### GIVEN DATA
•••••

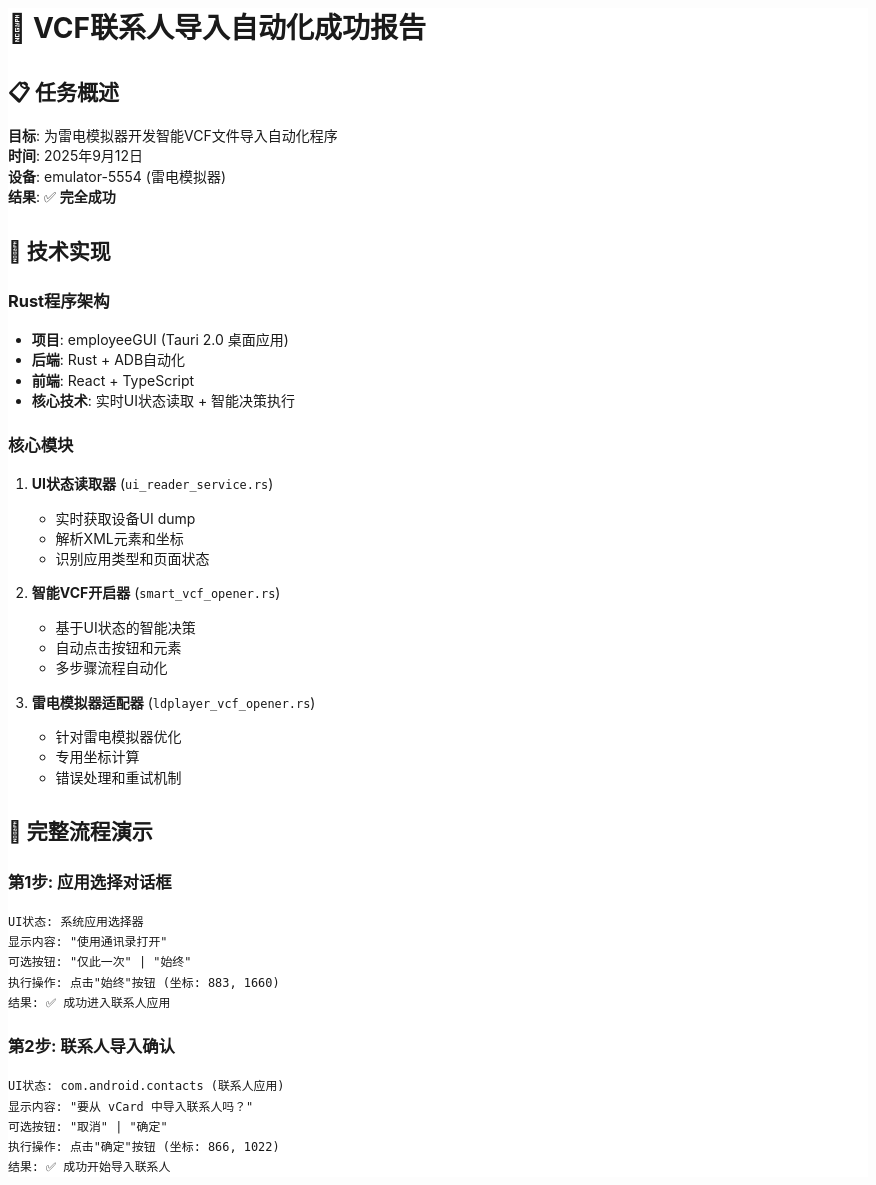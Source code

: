 # 🎉 VCF联系人导入自动化成功报告

## 📋 任务概述
**目标**: 为雷电模拟器开发智能VCF文件导入自动化程序  
**时间**: 2025年9月12日  
**设备**: emulator-5554 (雷电模拟器)  
**结果**: ✅ **完全成功**

## 🚀 技术实现

### Rust程序架构
- **项目**: employeeGUI (Tauri 2.0 桌面应用)
- **后端**: Rust + ADB自动化
- **前端**: React + TypeScript
- **核心技术**: 实时UI状态读取 + 智能决策执行

### 核心模块
1. **UI状态读取器** (`ui_reader_service.rs`)
   - 实时获取设备UI dump
   - 解析XML元素和坐标
   - 识别应用类型和页面状态

2. **智能VCF开启器** (`smart_vcf_opener.rs`)
   - 基于UI状态的智能决策
   - 自动点击按钮和元素
   - 多步骤流程自动化

3. **雷电模拟器适配器** (`ldplayer_vcf_opener.rs`)
   - 针对雷电模拟器优化
   - 专用坐标计算
   - 错误处理和重试机制

## 📱 完整流程演示

### 第1步: 应用选择对话框
```
UI状态: 系统应用选择器
显示内容: "使用通讯录打开"
可选按钮: "仅此一次" | "始终"
执行操作: 点击"始终"按钮 (坐标: 883, 1660)
结果: ✅ 成功进入联系人应用
```

### 第2步: 联系人导入确认
```
UI状态: com.android.contacts (联系人应用)
显示内容: "要从 vCard 中导入联系人吗？"
可选按钮: "取消" | "确定"
执行操作: 点击"确定"按钮 (坐标: 866, 1022)
结果: ✅ 成功开始导入联系人
```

•••••

### TASK DETAILS
Write down exactly the line with "- 针对雷电模拟器优化", then each line after it through the end of the data.

### TASK ANSWER
   - 针对雷电模拟器优化
   - 专用坐标计算
   - 错误处理和重试机制

## 📱 完整流程演示

### 第1步: 应用选择对话框
```
UI状态: 系统应用选择器
显示内容: "使用通讯录打开"
可选按钮: "仅此一次" | "始终"
执行操作: 点击"始终"按钮 (坐标: 883, 1660)
结果: ✅ 成功进入联系人应用
```

### 第2步: 联系人导入确认
```
UI状态: com.android.contacts (联系人应用)
显示内容: "要从 vCard 中导入联系人吗？"
可选按钮: "取消" | "确定"
执行操作: 点击"确定"按钮 (坐标: 866, 1022)
结果: ✅ 成功开始导入联系人
```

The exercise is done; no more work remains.